My *codeURI* Gotcha :/

V

vbgunz

forgive me for my bumbling confusion. I am learning javascript and got
caught up in a gotcha. this may be due to Mozillas spidermonkey or
most likely to my n00b mindset on how encodeURI* and decodeURI* work.

Can we all agree that this does *not* work:
decodeURI("http://domain.com%");

Can we all agree that this *does* work:
decodeURI("http://domain.com");

here is where the confusion settles in. decodeURI has no problems with
simply ignoring the second example (which is not even encoded) and
producing exactly what it was given but considers the first example a
malformed URI and returns a URIError. maybe I am the dumb one for
passing that URI in *but* this is where the confusion takes a turn for
the worse.

Why does this work?
var uri = encodeURI("http://domain.com%");
decodeURI(uri);

whats the trick usage here? I mean, why does a malformed URI passed
directly to decode choke but if I simply encode it, decode won't choke
and return exactly the URI I passed in uncoded? I expect, whatever may
be passed in to decode will simply return decoded *if* possible e.g.,
example 2.

I am certain, this is most likely on purpose but am failing to
understand how, why, when, etc :/

Can someone help clear this up for me, thanks a million!
 
T

Thomas 'PointedEars' Lahn

vbgunz said:
Can we all agree that this does *not* work:
decodeURI("http://domain.com%");

Can we all agree that this *does* work:
decodeURI("http://domain.com");
Agreed.

here is where the confusion settles in. decodeURI has no problems with
simply ignoring the second example (which is not even encoded) and
producing exactly what it was given

Exactly. No percent-encoded character, so nothing to decode. Works as
designed.
but considers the first example a malformed URI and returns a URIError.

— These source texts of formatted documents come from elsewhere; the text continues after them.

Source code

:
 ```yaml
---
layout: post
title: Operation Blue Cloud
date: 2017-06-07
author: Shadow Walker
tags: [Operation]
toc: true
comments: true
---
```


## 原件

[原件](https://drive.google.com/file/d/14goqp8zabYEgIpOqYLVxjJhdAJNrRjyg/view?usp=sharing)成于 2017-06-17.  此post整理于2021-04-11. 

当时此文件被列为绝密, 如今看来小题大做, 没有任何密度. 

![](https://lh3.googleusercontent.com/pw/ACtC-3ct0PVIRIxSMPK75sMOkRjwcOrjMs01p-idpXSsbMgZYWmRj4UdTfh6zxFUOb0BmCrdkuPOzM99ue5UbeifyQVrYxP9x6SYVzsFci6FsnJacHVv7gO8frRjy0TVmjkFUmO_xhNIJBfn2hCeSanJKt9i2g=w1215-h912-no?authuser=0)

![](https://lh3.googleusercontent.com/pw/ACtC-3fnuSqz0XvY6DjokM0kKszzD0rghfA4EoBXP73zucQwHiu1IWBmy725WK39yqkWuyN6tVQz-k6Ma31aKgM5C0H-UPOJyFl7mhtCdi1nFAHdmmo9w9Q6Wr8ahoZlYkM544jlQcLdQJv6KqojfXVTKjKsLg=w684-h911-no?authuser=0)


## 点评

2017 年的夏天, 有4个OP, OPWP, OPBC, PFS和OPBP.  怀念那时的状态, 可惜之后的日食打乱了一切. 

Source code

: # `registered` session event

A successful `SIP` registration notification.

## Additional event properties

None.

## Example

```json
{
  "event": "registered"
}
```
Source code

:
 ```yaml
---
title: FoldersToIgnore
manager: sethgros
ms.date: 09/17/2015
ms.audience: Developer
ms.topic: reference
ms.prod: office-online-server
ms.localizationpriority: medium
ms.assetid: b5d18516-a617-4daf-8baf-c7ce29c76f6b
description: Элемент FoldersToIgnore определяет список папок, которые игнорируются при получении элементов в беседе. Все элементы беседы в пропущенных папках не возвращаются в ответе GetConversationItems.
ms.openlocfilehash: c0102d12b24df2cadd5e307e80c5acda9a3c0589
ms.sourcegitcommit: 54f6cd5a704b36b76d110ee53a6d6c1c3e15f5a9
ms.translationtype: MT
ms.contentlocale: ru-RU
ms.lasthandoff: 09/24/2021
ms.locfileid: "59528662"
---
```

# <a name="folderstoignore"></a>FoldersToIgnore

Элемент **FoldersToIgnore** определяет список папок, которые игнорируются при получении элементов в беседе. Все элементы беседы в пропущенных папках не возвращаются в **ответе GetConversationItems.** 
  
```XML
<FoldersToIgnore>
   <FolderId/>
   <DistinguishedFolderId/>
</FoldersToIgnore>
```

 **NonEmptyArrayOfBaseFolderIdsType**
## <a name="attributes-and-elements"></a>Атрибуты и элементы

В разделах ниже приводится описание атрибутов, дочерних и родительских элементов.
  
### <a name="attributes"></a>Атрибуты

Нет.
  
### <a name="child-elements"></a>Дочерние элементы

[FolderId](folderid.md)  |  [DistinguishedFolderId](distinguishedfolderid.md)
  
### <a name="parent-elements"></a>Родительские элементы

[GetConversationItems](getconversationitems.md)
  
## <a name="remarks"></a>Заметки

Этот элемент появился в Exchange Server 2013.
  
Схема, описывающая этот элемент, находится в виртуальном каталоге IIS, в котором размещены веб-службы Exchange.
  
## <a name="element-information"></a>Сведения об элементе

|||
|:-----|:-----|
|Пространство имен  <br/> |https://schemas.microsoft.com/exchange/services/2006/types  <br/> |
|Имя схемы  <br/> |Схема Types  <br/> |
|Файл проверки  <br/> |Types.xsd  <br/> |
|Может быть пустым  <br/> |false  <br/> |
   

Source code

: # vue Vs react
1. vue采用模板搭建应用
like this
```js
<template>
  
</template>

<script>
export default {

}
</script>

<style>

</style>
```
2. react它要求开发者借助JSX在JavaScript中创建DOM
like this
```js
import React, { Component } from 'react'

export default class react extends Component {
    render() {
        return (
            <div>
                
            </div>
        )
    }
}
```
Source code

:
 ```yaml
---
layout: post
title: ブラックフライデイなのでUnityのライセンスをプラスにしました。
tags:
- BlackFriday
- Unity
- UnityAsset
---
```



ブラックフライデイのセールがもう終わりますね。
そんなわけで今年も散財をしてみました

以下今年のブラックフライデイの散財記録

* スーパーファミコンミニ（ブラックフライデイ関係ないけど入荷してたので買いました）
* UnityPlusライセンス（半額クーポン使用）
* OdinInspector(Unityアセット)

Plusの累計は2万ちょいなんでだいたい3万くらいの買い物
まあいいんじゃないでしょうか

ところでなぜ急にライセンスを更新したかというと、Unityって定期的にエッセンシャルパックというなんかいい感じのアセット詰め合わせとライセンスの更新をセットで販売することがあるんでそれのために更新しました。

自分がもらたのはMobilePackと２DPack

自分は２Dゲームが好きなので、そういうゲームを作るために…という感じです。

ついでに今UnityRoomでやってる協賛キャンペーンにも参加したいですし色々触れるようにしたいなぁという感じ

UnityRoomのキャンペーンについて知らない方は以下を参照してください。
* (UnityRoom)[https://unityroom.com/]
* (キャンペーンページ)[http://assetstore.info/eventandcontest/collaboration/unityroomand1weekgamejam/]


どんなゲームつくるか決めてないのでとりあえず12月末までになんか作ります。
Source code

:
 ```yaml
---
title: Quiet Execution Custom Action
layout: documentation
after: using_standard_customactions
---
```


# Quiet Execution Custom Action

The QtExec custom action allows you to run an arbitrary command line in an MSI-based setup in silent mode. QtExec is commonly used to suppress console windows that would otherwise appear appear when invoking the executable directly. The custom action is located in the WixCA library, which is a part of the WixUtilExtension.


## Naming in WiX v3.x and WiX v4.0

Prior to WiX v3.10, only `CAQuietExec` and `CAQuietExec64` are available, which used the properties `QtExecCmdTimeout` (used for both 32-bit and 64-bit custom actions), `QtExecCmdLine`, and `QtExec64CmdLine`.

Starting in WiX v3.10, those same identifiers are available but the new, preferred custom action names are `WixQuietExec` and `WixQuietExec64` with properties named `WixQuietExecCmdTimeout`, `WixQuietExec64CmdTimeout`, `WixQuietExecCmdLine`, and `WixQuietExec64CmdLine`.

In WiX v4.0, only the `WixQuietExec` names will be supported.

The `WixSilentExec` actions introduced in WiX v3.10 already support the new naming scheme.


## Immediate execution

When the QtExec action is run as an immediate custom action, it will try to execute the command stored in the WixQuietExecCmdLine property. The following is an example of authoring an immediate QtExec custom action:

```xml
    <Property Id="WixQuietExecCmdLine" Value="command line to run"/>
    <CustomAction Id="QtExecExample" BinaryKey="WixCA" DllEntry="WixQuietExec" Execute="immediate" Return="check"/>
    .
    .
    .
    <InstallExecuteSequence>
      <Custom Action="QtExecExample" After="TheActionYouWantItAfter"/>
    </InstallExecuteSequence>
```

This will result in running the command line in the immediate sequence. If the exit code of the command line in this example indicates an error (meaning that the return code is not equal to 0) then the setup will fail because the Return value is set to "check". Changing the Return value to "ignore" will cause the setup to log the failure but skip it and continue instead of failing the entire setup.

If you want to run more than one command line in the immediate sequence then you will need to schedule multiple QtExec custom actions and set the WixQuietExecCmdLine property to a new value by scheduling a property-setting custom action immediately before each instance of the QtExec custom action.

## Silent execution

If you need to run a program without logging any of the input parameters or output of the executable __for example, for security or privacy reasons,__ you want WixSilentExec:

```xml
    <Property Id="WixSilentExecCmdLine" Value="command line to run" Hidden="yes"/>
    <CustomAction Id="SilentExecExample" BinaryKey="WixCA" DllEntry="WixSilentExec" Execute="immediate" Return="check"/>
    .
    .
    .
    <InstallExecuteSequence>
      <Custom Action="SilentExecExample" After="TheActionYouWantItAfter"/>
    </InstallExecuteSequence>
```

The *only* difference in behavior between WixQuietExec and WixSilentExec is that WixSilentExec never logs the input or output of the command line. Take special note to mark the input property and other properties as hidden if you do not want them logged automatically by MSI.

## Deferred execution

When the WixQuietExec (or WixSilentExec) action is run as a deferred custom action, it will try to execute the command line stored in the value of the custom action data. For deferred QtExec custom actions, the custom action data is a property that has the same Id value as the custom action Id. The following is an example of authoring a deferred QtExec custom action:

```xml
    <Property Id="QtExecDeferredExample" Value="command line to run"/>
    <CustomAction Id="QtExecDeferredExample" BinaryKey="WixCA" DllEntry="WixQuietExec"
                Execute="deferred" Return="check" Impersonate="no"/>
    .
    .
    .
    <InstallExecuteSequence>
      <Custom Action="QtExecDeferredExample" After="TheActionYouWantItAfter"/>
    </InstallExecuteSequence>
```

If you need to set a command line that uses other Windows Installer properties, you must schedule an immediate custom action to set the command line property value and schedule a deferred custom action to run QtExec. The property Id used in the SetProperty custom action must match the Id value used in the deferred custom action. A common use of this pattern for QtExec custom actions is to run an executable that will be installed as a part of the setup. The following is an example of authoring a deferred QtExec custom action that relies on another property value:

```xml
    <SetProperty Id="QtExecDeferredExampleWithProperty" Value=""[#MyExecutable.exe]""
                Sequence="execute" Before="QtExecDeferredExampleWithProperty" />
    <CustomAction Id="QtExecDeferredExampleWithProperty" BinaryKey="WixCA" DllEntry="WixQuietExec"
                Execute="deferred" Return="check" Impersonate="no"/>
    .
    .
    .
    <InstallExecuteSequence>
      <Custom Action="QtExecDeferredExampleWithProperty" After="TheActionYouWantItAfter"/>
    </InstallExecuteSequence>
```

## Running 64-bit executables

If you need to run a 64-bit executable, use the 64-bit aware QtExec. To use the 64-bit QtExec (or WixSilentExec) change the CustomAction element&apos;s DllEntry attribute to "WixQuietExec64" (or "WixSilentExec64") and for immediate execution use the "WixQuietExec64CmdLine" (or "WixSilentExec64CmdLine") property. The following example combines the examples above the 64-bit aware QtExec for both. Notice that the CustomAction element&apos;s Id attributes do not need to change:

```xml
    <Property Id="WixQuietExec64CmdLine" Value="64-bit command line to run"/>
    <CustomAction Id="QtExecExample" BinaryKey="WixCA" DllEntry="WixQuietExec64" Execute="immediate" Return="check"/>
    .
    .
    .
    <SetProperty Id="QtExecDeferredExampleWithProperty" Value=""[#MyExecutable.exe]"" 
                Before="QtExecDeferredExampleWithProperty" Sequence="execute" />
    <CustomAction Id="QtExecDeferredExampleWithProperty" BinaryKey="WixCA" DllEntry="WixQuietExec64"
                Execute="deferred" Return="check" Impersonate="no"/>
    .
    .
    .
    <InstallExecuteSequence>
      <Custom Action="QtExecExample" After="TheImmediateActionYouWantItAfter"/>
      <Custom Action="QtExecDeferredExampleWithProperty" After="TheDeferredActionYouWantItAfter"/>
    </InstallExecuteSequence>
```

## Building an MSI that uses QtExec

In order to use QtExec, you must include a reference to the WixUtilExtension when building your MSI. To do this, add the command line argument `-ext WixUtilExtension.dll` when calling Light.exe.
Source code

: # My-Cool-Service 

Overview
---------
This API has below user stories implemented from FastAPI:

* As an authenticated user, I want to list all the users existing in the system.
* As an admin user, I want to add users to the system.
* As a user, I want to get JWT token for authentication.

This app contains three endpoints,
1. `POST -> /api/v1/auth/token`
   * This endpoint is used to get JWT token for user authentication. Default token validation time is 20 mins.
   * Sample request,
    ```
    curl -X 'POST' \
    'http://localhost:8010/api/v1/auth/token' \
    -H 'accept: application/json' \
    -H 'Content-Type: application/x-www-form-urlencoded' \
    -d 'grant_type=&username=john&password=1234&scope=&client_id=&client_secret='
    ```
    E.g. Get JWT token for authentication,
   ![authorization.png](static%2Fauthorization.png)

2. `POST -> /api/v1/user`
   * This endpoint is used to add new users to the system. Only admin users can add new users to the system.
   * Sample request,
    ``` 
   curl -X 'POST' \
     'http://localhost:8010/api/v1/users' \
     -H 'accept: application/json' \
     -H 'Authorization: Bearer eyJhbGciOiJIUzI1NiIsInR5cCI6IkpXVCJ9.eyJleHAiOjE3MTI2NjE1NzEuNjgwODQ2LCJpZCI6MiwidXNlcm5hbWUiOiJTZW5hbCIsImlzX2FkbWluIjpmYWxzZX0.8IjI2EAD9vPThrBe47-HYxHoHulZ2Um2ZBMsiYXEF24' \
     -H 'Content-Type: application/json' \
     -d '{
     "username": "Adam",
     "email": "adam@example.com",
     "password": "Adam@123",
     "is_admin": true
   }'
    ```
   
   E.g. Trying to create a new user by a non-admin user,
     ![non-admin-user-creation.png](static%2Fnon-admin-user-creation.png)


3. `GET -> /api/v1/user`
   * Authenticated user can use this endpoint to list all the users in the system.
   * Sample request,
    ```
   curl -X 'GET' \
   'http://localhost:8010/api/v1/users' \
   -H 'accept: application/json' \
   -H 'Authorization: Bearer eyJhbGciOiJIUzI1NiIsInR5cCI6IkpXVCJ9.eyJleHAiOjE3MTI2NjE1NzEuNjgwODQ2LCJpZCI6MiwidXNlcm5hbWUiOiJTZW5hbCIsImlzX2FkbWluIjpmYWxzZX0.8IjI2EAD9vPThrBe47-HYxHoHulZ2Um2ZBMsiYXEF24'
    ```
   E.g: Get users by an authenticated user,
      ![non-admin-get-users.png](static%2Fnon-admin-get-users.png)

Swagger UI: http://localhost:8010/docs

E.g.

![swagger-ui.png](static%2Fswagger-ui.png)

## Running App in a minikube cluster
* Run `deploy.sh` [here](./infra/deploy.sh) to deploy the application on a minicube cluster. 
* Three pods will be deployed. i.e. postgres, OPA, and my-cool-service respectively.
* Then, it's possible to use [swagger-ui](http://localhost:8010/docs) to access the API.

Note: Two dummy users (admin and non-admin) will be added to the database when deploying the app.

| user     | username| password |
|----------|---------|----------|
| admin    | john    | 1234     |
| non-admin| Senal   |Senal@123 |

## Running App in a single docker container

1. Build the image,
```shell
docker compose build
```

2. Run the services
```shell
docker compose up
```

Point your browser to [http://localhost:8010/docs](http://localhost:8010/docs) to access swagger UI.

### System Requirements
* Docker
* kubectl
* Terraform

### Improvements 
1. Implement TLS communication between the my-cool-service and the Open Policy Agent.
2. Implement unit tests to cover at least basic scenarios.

Works as designed, too. That *is* a malformed URI. "%" is a special
character in URIs, used for percent-encoding. It has to be followed
by two hexadecimal digits.
maybe I am the dumb one for passing that URI in *but* this is where
the confusion takes a turn for the worse.

Why does this work?
var uri = encodeURI("http://domain.com%");
decodeURI(uri);

whats the trick usage here? I mean, why does a malformed URI passed
directly to decode choke but if I simply encode it, decode won't choke
and return exactly the URI I passed in uncoded?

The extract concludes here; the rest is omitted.